Hypothesis space for a decision tree

All possible decision trees

Hypothesis space for a learner

All possible outcomes for the specific learner

How do you construct a decision tree?

Ask questions about status/target/attributes sequentially

What is the definition of entropy?

Sum[i](


-p_i*log2(p_i)


)


Wher p_i is the probability of event i

What is overfitting?

Overfitting is when the learned models are overly specialized for the training samples. This leads to poor generalization

Name two reasons for overfitting

- Non-representative sample


- Noisy examples


- Too complex model

What is Occam's razor?

"The simplest solution is often the correct one"
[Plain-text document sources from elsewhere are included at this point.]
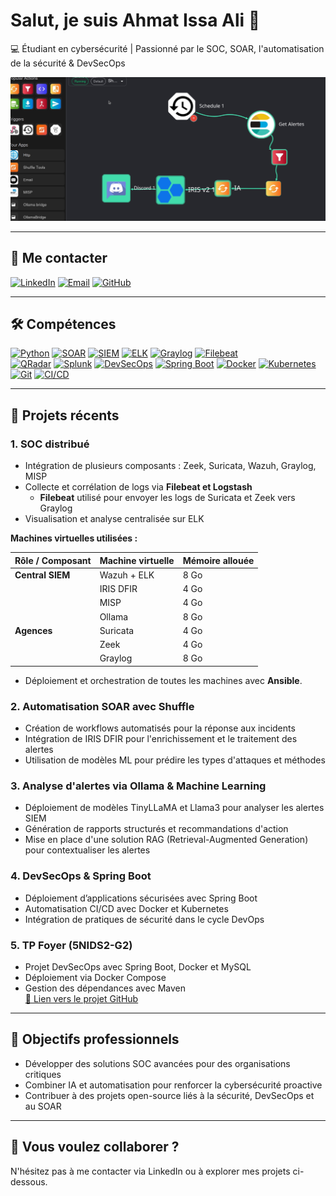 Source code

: # Salut, je suis Ahmat Issa Ali 👋

💻 Étudiant en cybersécurité | Passionné par le SOC, SOAR, l'automatisation de la sécurité & DevSecOps

![SOC Screenshot](https://github.com/haggarahmat/SOC-DISTRIBUTED-BVMT/blob/bb9039d719bee9a4d5411619dd8e73cf8a987937/Capture%20d%E2%80%99%C3%A9cran%202025-08-13%20171809.png)

---

## 🔗 Me contacter
[![LinkedIn](https://img.shields.io/badge/LinkedIn-Ahmat%20Issa%20Ali-blue?logo=linkedin&style=flat-square)](https://www.linkedin.com/in/ahmat-issa-ali-8a5895254)
[![Email](https://img.shields.io/badge/Email-ahmatissaali2@gmail.com-red?style=flat-square&logo=gmail)](mailto:ahmatissaali2@gmail.com)
[![GitHub](https://img.shields.io/badge/GitHub-AhmatIssaAli-black?style=flat-square&logo=github)](https://github.com/5NIDS2-G2/5NIDS2_G2_tp_foyer/tree/IssaAliAhmat_5NIDS2_G2)

---

## 🛠 Compétences
[![Python](https://img.shields.io/badge/Python-3776AB?style=flat-square&logo=python&logoColor=white)](https://www.python.org/)
[![SOAR](https://img.shields.io/badge/SOAR-Shuffle-4ABDAC?style=flat-square)](#)
[![SIEM](https://img.shields.io/badge/SIEM-Wazuh-FF6F61?style=flat-square)](#)
[![ELK](https://img.shields.io/badge/ELK-Stack-FCA121?style=flat-square)](#)
[![Graylog](https://img.shields.io/badge/Graylog-6B8E23?style=flat-square)](#)
[![Filebeat](https://img.shields.io/badge/Filebeat-0052CC?style=flat-square)](#)  
[![QRadar](https://img.shields.io/badge/QRadar-Certified-003366?style=flat-square)](#)
[![Splunk](https://img.shields.io/badge/Splunk-Certified-F7931E?style=flat-square)](#)
[![DevSecOps](https://img.shields.io/badge/DevSecOps-00A86B?style=flat-square)](#)
[![Spring Boot](https://img.shields.io/badge/Spring%20Boot-6DB33F?style=flat-square&logo=spring&logoColor=white)](#)
[![Docker](https://img.shields.io/badge/Docker-2496ED?style=flat-square&logo=docker&logoColor=white)](#)
[![Kubernetes](https://img.shields.io/badge/Kubernetes-326CE5?style=flat-square&logo=kubernetes&logoColor=white)](#)
[![Git](https://img.shields.io/badge/Git-F05032?style=flat-square&logo=git&logoColor=white)](#)
[![CI/CD](https://img.shields.io/badge/CI/CD-Auto-0052CC?style=flat-square)](#)

---

## 📂 Projets récents

### 1. SOC distribué
- Intégration de plusieurs composants : Zeek, Suricata, Wazuh, Graylog, MISP
- Collecte et corrélation de logs via **Filebeat et Logstash**
  - **Filebeat** utilisé pour envoyer les logs de Suricata et Zeek vers Graylog
- Visualisation et analyse centralisée sur ELK

**Machines virtuelles utilisées :**

| Rôle / Composant        | Machine virtuelle         | Mémoire allouée |
|-------------------------|--------------------------|----------------|
| **Central SIEM**        | Wazuh + ELK              | 8 Go           |
|                         | IRIS DFIR                | 4 Go           |
|                         | MISP                     | 4 Go           |
|                         | Ollama                   | 8 Go           |
| **Agences**             | Suricata                 | 4 Go           |
|                         | Zeek                     | 4 Go           |
|                         | Graylog                  | 8 Go           |

- Déploiement et orchestration de toutes les machines avec **Ansible**.

### 2. Automatisation SOAR avec Shuffle
- Création de workflows automatisés pour la réponse aux incidents
- Intégration de IRIS DFIR pour l'enrichissement et le traitement des alertes
- Utilisation de modèles ML pour prédire les types d'attaques et méthodes

### 3. Analyse d'alertes via Ollama & Machine Learning
- Déploiement de modèles TinyLLaMA et Llama3 pour analyser les alertes SIEM
- Génération de rapports structurés et recommandations d'action
- Mise en place d'une solution RAG (Retrieval-Augmented Generation) pour contextualiser les alertes

### 4. DevSecOps & Spring Boot
- Déploiement d’applications sécurisées avec Spring Boot
- Automatisation CI/CD avec Docker et Kubernetes
- Intégration de pratiques de sécurité dans le cycle DevOps

### 5. TP Foyer (5NIDS2-G2)
- Projet DevSecOps avec Spring Boot, Docker et MySQL
- Déploiement via Docker Compose
- Gestion des dépendances avec Maven  
[🔗 Lien vers le projet GitHub](https://github.com/5NIDS2-G2/5NIDS2_G2_tp_foyer/tree/IssaAliAhmat_5NIDS2_G2)

---

## 🌟 Objectifs professionnels
- Développer des solutions SOC avancées pour des organisations critiques
- Combiner IA et automatisation pour renforcer la cybersécurité proactive
- Contribuer à des projets open-source liés à la sécurité, DevSecOps et au SOAR

---

## 🚀 Vous voulez collaborer ?
N'hésitez pas à me contacter via LinkedIn ou à explorer mes projets ci-dessous.
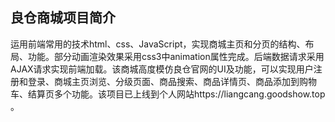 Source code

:## 良仓商城项目简介

运用前端常用的技术html、css、JavaScript，实现商城主页和分页的结构、布局、功能。部分动画渲染效果采用css3中animation属性完成。后端数据请求采用AJAX请求实现前端加载。该商城高度模仿良仓官网的UI及功能，可以实现用户注册和登录、商城主页浏览、分级页面、商品搜索、商品详情页、商品添加到购物车、结算页多个功能。该项目已上线到个人网站https://liangcang.goodshow.top 。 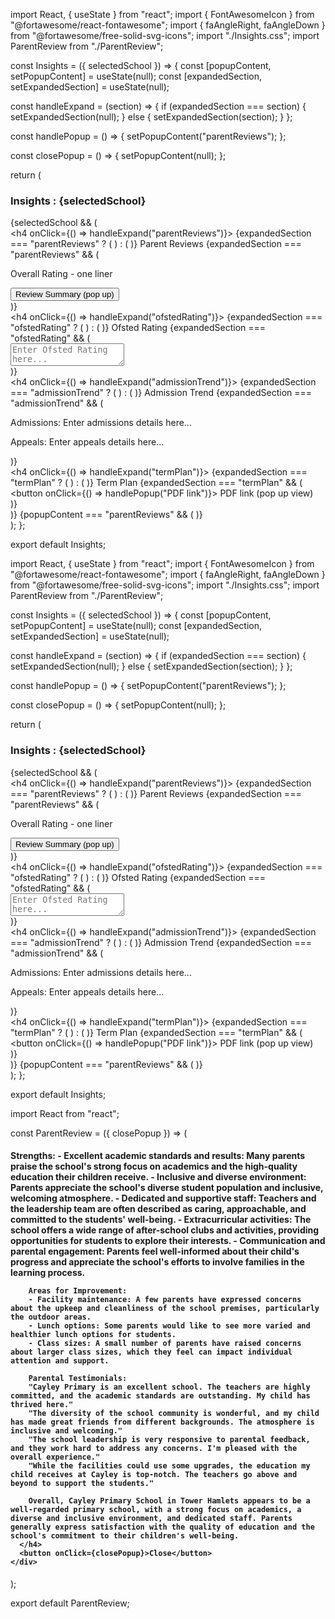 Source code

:import React, { useState } from "react";
import { FontAwesomeIcon } from "@fortawesome/react-fontawesome";
import { faAngleRight, faAngleDown } from "@fortawesome/free-solid-svg-icons";
import "./Insights.css";
import ParentReview from "./ParentReview";

const Insights = ({ selectedSchool }) => {
  const [popupContent, setPopupContent] = useState(null);
  const [expandedSection, setExpandedSection] = useState(null);

  const handleExpand = (section) => {
    if (expandedSection === section) {
      setExpandedSection(null);
    } else {
      setExpandedSection(section);
    }
  };

  const handlePopup = () => {
    setPopupContent("parentReviews");
  };

  const closePopup = () => {
    setPopupContent(null);
  };

  return (
    <div className="insights-container">
      <h3>Insights : {selectedSchool}</h3>
      {selectedSchool && (
        <div>
          <div className="section">
            <h4 onClick={() => handleExpand("parentReviews")}>
              <span className="expand-icon">
                {expandedSection === "parentReviews" ? (
                  <FontAwesomeIcon icon={faAngleRight} />
                ) : (
                  <FontAwesomeIcon icon={faAngleDown} />
                )}
              </span>
              Parent Reviews
            </h4>
            {expandedSection === "parentReviews" && (
              <div className="section-content">
                <p>Overall Rating - one liner</p>
                <button onClick={handlePopup}>Review Summary (pop up)</button>
              </div>
            )}
          </div>
          <div className="section">
            <h4 onClick={() => handleExpand("ofstedRating")}>
              <span className="expand-icon">
                {expandedSection === "ofstedRating" ? (
                  <FontAwesomeIcon icon={faAngleRight} />
                ) : (
                  <FontAwesomeIcon icon={faAngleDown} />
                )}
              </span>
              Ofsted Rating
            </h4>
            {expandedSection === "ofstedRating" && (
              <div className="section-content">
                <textarea
                  placeholder="Enter Ofsted Rating here..."
                  rows={5}
                ></textarea>
              </div>
            )}
          </div>
          <div className="section">
            <h4 onClick={() => handleExpand("admissionTrend")}>
              <span className="expand-icon">
                {expandedSection === "admissionTrend" ? (
                  <FontAwesomeIcon icon={faAngleRight} />
                ) : (
                  <FontAwesomeIcon icon={faAngleDown} />
                )}
              </span>
              Admission Trend
            </h4>
            {expandedSection === "admissionTrend" && (
              <div className="section-content">
                <p>Admissions: Enter admissions details here...</p>
                <p>Appeals: Enter appeals details here...</p>
              </div>
            )}
          </div>
          <div className="section">
            <h4 onClick={() => handleExpand("termPlan")}>
              <span className="expand-icon">
                {expandedSection === "termPlan" ? (
                  <FontAwesomeIcon icon={faAngleRight} />
                ) : (
                  <FontAwesomeIcon icon={faAngleDown} />
                )}
              </span>
              Term Plan
            </h4>
            {expandedSection === "termPlan" && (
              <div className="section-content">
                <button onClick={() => handlePopup("PDF link")}>
                  PDF link (pop up view)
                </button>
              </div>
            )}
          </div>
        </div>
      )}
      {popupContent === "parentReviews" && (
        <ParentReview closePopup={closePopup} />
      )}
    </div>
  );
};

export default Insights;



import React, { useState } from "react";
import { FontAwesomeIcon } from "@fortawesome/react-fontawesome";
import { faAngleRight, faAngleDown } from "@fortawesome/free-solid-svg-icons";
import "./Insights.css";
import ParentReview from "./ParentReview";

const Insights = ({ selectedSchool }) => {
  const [popupContent, setPopupContent] = useState(null);
  const [expandedSection, setExpandedSection] = useState(null);

  const handleExpand = (section) => {
    if (expandedSection === section) {
      setExpandedSection(null);
    } else {
      setExpandedSection(section);
    }
  };

  const handlePopup = () => {
    setPopupContent("parentReviews");
  };

  const closePopup = () => {
    setPopupContent(null);
  };

  return (
    <div className="insights-container">
      <h3>Insights : {selectedSchool}</h3>
      {selectedSchool && (
        <div>
          <div className="section">
            <h4 onClick={() => handleExpand("parentReviews")}>
              <span className="expand-icon">
                {expandedSection === "parentReviews" ? (
                  <FontAwesomeIcon icon={faAngleRight} />
                ) : (
                  <FontAwesomeIcon icon={faAngleDown} />
                )}
              </span>
              Parent Reviews
            </h4>
            {expandedSection === "parentReviews" && (
              <div className="section-content">
                <p>Overall Rating - one liner</p>
                <button onClick={handlePopup}>Review Summary (pop up)</button>
              </div>
            )}
          </div>
          <div className="section">
            <h4 onClick={() => handleExpand("ofstedRating")}>
              <span className="expand-icon">
                {expandedSection === "ofstedRating" ? (
                  <FontAwesomeIcon icon={faAngleRight} />
                ) : (
                  <FontAwesomeIcon icon={faAngleDown} />
                )}
              </span>
              Ofsted Rating
            </h4>
            {expandedSection === "ofstedRating" && (
              <div className="section-content">
                <textarea
                  placeholder="Enter Ofsted Rating here..."
                  rows={5}
                ></textarea>
              </div>
            )}
          </div>
          <div className="section">
            <h4 onClick={() => handleExpand("admissionTrend")}>
              <span className="expand-icon">
                {expandedSection === "admissionTrend" ? (
                  <FontAwesomeIcon icon={faAngleRight} />
                ) : (
                  <FontAwesomeIcon icon={faAngleDown} />
                )}
              </span>
              Admission Trend
            </h4>
            {expandedSection === "admissionTrend" && (
              <div className="section-content">
                <p>Admissions: Enter admissions details here...</p>
                <p>Appeals: Enter appeals details here...</p>
              </div>
            )}
          </div>
          <div className="section">
            <h4 onClick={() => handleExpand("termPlan")}>
              <span className="expand-icon">
                {expandedSection === "termPlan" ? (
                  <FontAwesomeIcon icon={faAngleRight} />
                ) : (
                  <FontAwesomeIcon icon={faAngleDown} />
                )}
              </span>
              Term Plan
            </h4>
            {expandedSection === "termPlan" && (
              <div className="section-content">
                <button onClick={() => handlePopup("PDF link")}>
                  PDF link (pop up view)
                </button>
              </div>
            )}
          </div>
        </div>
      )}
      {popupContent === "parentReviews" && (
        <ParentReview closePopup={closePopup} />
      )}
    </div>
  );
};

export default Insights;


import React from "react";

const ParentReview = ({ closePopup }) => (
  <div className="popup">
    <div className="popup-content">
      <h4>Strengths:
        - Excellent academic standards and results: Many parents praise the school's strong focus on academics and the high-quality education their children receive.
        - Inclusive and diverse environment: Parents appreciate the school's diverse student population and inclusive, welcoming atmosphere.
        - Dedicated and supportive staff: Teachers and the leadership team are often described as caring, approachable, and committed to the students' well-being.
        - Extracurricular activities: The school offers a wide range of after-school clubs and activities, providing opportunities for students to explore their interests.
        - Communication and parental engagement: Parents feel well-informed about their child's progress and appreciate the school's efforts to involve families in the learning process.

        Areas for Improvement:
        - Facility maintenance: A few parents have expressed concerns about the upkeep and cleanliness of the school premises, particularly the outdoor areas.
        - Lunch options: Some parents would like to see more varied and healthier lunch options for students.
        - Class sizes: A small number of parents have raised concerns about larger class sizes, which they feel can impact individual attention and support.

        Parental Testimonials:
        "Cayley Primary is an excellent school. The teachers are highly committed, and the academic standards are outstanding. My child has thrived here."
        "The diversity of the school community is wonderful, and my child has made great friends from different backgrounds. The atmosphere is inclusive and welcoming."
        "The school leadership is very responsive to parental feedback, and they work hard to address any concerns. I'm pleased with the overall experience."
        "While the facilities could use some upgrades, the education my child receives at Cayley is top-notch. The teachers go above and beyond to support the students."

        Overall, Cayley Primary School in Tower Hamlets appears to be a well-regarded primary school, with a strong focus on academics, a diverse and inclusive environment, and dedicated staff. Parents generally express satisfaction with the quality of education and the school's commitment to their children's well-being.
      </h4>
      <button onClick={closePopup}>Close</button>
    </div>
  </div>
);

export default ParentReview;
How do you prevent overfitting?

- Seperate available data into two sets; one for training and one for validation.



What is "bagging"?

Bootstrap aggregration for decision trees.

Which error is produced by bias?

The difference between the average (expected) prediction of our model and the correct value.

Which error is produced by variance?

The variability of a model prediction for a given data point between different realizations of the model.

What is linear regression?

Linear regression tries to estimate a function f which predict the output of the model

What is RANSAC an abbreviation for?

RANdom SAmpling Consensus

Describe the RANSAC algorithm

Using a randomly selected set S, determine which points in S are within a given distance to the model. If the number of point in S which satisfy the distance criteria are greater than some threshold, re-estimate the model using the points in S.




Repeat the above N times and select the largest set S, consensus set, and re-estimate using this S.

What is the difference between Ridge Regression and Least Squares?

Ridge Regression uses a shrinkage penalty factor.

Which features does Ridge Regression include?

All features are included when using Ridge Regression

What does the acronym 'The Lasso' stand for?

Least Absolute Shrinkage and Selection Operator

What is a mathematical benefit of using Lasso over Ridge?

Some of lasso's coefficients will be exaclty zero

What is a discrete value?

A discrete value is a value from a predefined set

How can we tell that two events are independent of each other?

P(A|B) = P(A)

Which type of value requires classification, discrete or continous?

Discrete-value problems use classification.

Which type of value requires regression, discrete or continous?

Continous-value problems use regression.

On which assumption is the Naive Bayes Classifier based?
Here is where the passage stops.